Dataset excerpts

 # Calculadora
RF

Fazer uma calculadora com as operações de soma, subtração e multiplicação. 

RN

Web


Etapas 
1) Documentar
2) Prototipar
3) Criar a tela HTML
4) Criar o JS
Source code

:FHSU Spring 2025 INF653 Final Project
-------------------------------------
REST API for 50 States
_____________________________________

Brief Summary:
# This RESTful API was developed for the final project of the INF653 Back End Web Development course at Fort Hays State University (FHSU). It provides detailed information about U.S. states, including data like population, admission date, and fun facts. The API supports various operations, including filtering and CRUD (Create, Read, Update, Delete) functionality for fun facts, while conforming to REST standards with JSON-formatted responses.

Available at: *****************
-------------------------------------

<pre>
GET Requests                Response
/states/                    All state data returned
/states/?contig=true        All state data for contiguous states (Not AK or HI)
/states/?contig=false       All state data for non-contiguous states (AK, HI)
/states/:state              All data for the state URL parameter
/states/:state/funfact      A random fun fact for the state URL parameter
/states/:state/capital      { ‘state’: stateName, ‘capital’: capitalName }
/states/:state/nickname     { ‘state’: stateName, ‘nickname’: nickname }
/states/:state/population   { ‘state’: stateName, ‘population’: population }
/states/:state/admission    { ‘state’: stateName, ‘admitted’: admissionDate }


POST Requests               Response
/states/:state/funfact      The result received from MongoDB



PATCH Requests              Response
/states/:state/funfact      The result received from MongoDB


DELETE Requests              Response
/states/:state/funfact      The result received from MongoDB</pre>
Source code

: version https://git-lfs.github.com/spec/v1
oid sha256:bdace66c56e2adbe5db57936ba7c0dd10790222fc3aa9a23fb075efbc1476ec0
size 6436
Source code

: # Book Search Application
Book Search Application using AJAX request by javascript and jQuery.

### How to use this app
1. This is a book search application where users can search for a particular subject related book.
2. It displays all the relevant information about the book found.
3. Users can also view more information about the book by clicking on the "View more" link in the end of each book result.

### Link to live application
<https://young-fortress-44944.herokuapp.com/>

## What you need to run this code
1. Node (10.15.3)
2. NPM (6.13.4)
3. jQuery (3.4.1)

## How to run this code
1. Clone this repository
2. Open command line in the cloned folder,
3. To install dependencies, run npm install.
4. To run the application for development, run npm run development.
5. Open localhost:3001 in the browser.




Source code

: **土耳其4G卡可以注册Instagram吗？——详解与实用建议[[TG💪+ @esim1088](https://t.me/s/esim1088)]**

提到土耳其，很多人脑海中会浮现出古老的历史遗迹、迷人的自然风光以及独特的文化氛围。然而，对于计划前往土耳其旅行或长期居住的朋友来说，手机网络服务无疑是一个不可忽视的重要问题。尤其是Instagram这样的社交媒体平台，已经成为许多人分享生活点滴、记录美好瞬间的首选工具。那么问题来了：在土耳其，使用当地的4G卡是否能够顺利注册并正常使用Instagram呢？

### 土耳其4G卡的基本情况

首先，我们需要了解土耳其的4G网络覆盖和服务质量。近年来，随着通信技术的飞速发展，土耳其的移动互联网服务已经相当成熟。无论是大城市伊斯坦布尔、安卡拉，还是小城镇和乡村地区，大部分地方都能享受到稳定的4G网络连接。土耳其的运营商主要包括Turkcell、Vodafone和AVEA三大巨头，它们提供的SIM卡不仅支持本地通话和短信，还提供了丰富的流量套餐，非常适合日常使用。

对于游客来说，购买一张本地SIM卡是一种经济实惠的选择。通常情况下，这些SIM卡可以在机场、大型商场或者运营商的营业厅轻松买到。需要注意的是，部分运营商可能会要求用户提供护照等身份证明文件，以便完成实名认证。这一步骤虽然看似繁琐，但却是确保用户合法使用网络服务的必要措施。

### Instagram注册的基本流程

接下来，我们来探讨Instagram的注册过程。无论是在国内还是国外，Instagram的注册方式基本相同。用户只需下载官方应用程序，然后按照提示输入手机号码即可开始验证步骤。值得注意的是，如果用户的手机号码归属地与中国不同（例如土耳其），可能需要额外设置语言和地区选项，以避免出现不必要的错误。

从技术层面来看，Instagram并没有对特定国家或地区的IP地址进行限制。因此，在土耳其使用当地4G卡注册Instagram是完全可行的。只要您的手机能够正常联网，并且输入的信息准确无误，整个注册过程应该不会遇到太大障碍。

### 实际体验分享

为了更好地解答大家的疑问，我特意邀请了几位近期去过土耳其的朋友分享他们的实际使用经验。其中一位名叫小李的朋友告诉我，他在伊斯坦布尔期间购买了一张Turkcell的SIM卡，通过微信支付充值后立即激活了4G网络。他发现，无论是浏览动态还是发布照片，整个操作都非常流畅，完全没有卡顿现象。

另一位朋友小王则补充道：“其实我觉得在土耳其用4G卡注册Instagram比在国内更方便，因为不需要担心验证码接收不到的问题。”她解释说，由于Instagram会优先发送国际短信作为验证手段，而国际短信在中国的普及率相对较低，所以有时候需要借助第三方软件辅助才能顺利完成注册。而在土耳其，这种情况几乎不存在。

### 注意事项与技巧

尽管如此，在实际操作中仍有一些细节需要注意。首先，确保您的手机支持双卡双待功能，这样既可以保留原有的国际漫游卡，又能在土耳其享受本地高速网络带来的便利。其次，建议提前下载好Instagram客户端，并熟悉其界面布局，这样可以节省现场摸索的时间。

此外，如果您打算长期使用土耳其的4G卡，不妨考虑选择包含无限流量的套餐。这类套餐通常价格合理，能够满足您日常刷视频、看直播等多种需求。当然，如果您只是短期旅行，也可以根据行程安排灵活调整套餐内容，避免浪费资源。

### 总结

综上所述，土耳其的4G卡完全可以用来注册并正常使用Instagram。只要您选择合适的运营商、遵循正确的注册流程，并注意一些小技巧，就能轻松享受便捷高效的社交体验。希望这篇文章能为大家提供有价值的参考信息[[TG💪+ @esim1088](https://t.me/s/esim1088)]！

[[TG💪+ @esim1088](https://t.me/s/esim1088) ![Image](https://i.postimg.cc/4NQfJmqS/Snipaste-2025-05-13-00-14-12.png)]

• **Task goal**: An exact copy of every record is what the answer must contain.

• **Your response**:
 # Calculadora
RF

Fazer uma calculadora com as operações de soma, subtração e multiplicação. 

RN

Web


Etapas 
1) Documentar
2) Prototipar
3) Criar a tela HTML
4) Criar o JS
Source code

:FHSU Spring 2025 INF653 Final Project
-------------------------------------
REST API for 50 States
_____________________________________

Brief Summary:
# This RESTful API was developed for the final project of the INF653 Back End Web Development course at Fort Hays State University (FHSU). It provides detailed information about U.S. states, including data like population, admission date, and fun facts. The API supports various operations, including filtering and CRUD (Create, Read, Update, Delete) functionality for fun facts, while conforming to REST standards with JSON-formatted responses.

Available at: *****************
-------------------------------------

<pre>
GET Requests                Response
/states/                    All state data returned
/states/?contig=true        All state data for contiguous states (Not AK or HI)
/states/?contig=false       All state data for non-contiguous states (AK, HI)
/states/:state              All data for the state URL parameter
/states/:state/funfact      A random fun fact for the state URL parameter
/states/:state/capital      { ‘state’: stateName, ‘capital’: capitalName }
/states/:state/nickname     { ‘state’: stateName, ‘nickname’: nickname }
/states/:state/population   { ‘state’: stateName, ‘population’: population }
/states/:state/admission    { ‘state’: stateName, ‘admitted’: admissionDate }


POST Requests               Response
/states/:state/funfact      The result received from MongoDB



PATCH Requests              Response
/states/:state/funfact      The result received from MongoDB


DELETE Requests              Response
/states/:state/funfact      The result received from MongoDB</pre>
Source code

: version https://git-lfs.github.com/spec/v1
oid sha256:bdace66c56e2adbe5db57936ba7c0dd10790222fc3aa9a23fb075efbc1476ec0
size 6436
Source code

: # Book Search Application
Book Search Application using AJAX request by javascript and jQuery.

### How to use this app
1. This is a book search application where users can search for a particular subject related book.
2. It displays all the relevant information about the book found.
3. Users can also view more information about the book by clicking on the "View more" link in the end of each book result.

### Link to live application
<https://young-fortress-44944.herokuapp.com/>

## What you need to run this code
1. Node (10.15.3)
2. NPM (6.13.4)
3. jQuery (3.4.1)

## How to run this code
1. Clone this repository
2. Open command line in the cloned folder,
3. To install dependencies, run npm install.
4. To run the application for development, run npm run development.
5. Open localhost:3001 in the browser.




Source code

: **土耳其4G卡可以注册Instagram吗？——详解与实用建议[[TG💪+ @esim1088](https://t.me/s/esim1088)]**

提到土耳其，很多人脑海中会浮现出古老的历史遗迹、迷人的自然风光以及独特的文化氛围。然而，对于计划前往土耳其旅行或长期居住的朋友来说，手机网络服务无疑是一个不可忽视的重要问题。尤其是Instagram这样的社交媒体平台，已经成为许多人分享生活点滴、记录美好瞬间的首选工具。那么问题来了：在土耳其，使用当地的4G卡是否能够顺利注册并正常使用Instagram呢？

### 土耳其4G卡的基本情况

首先，我们需要了解土耳其的4G网络覆盖和服务质量。近年来，随着通信技术的飞速发展，土耳其的移动互联网服务已经相当成熟。无论是大城市伊斯坦布尔、安卡拉，还是小城镇和乡村地区，大部分地方都能享受到稳定的4G网络连接。土耳其的运营商主要包括Turkcell、Vodafone和AVEA三大巨头，它们提供的SIM卡不仅支持本地通话和短信，还提供了丰富的流量套餐，非常适合日常使用。

对于游客来说，购买一张本地SIM卡是一种经济实惠的选择。通常情况下，这些SIM卡可以在机场、大型商场或者运营商的营业厅轻松买到。需要注意的是，部分运营商可能会要求用户提供护照等身份证明文件，以便完成实名认证。这一步骤虽然看似繁琐，但却是确保用户合法使用网络服务的必要措施。

### Instagram注册的基本流程

接下来，我们来探讨Instagram的注册过程。无论是在国内还是国外，Instagram的注册方式基本相同。用户只需下载官方应用程序，然后按照提示输入手机号码即可开始验证步骤。值得注意的是，如果用户的手机号码归属地与中国不同（例如土耳其），可能需要额外设置语言和地区选项，以避免出现不必要的错误。

从技术层面来看，Instagram并没有对特定国家或地区的IP地址进行限制。因此，在土耳其使用当地4G卡注册Instagram是完全可行的。只要您的手机能够正常联网，并且输入的信息准确无误，整个注册过程应该不会遇到太大障碍。

### 实际体验分享

为了更好地解答大家的疑问，我特意邀请了几位近期去过土耳其的朋友分享他们的实际使用经验。其中一位名叫小李的朋友告诉我，他在伊斯坦布尔期间购买了一张Turkcell的SIM卡，通过微信支付充值后立即激活了4G网络。他发现，无论是浏览动态还是发布照片，整个操作都非常流畅，完全没有卡顿现象。

另一位朋友小王则补充道：“其实我觉得在土耳其用4G卡注册Instagram比在国内更方便，因为不需要担心验证码接收不到的问题。”她解释说，由于Instagram会优先发送国际短信作为验证手段，而国际短信在中国的普及率相对较低，所以有时候需要借助第三方软件辅助才能顺利完成注册。而在土耳其，这种情况几乎不存在。

### 注意事项与技巧

尽管如此，在实际操作中仍有一些细节需要注意。首先，确保您的手机支持双卡双待功能，这样既可以保留原有的国际漫游卡，又能在土耳其享受本地高速网络带来的便利。其次，建议提前下载好Instagram客户端，并熟悉其界面布局，这样可以节省现场摸索的时间。

此外，如果您打算长期使用土耳其的4G卡，不妨考虑选择包含无限流量的套餐。这类套餐通常价格合理，能够满足您日常刷视频、看直播等多种需求。当然，如果您只是短期旅行，也可以根据行程安排灵活调整套餐内容，避免浪费资源。

### 总结

综上所述，土耳其的4G卡完全可以用来注册并正常使用Instagram。只要您选择合适的运营商、遵循正确的注册流程，并注意一些小技巧，就能轻松享受便捷高效的社交体验。希望这篇文章能为大家提供有价值的参考信息[[TG💪+ @esim1088](https://t.me/s/esim1088)]！

[[TG💪+ @esim1088](https://t.me/s/esim1088) ![Image](https://i.postimg.cc/4NQfJmqS/Snipaste-2025-05-13-00-14-12.png)]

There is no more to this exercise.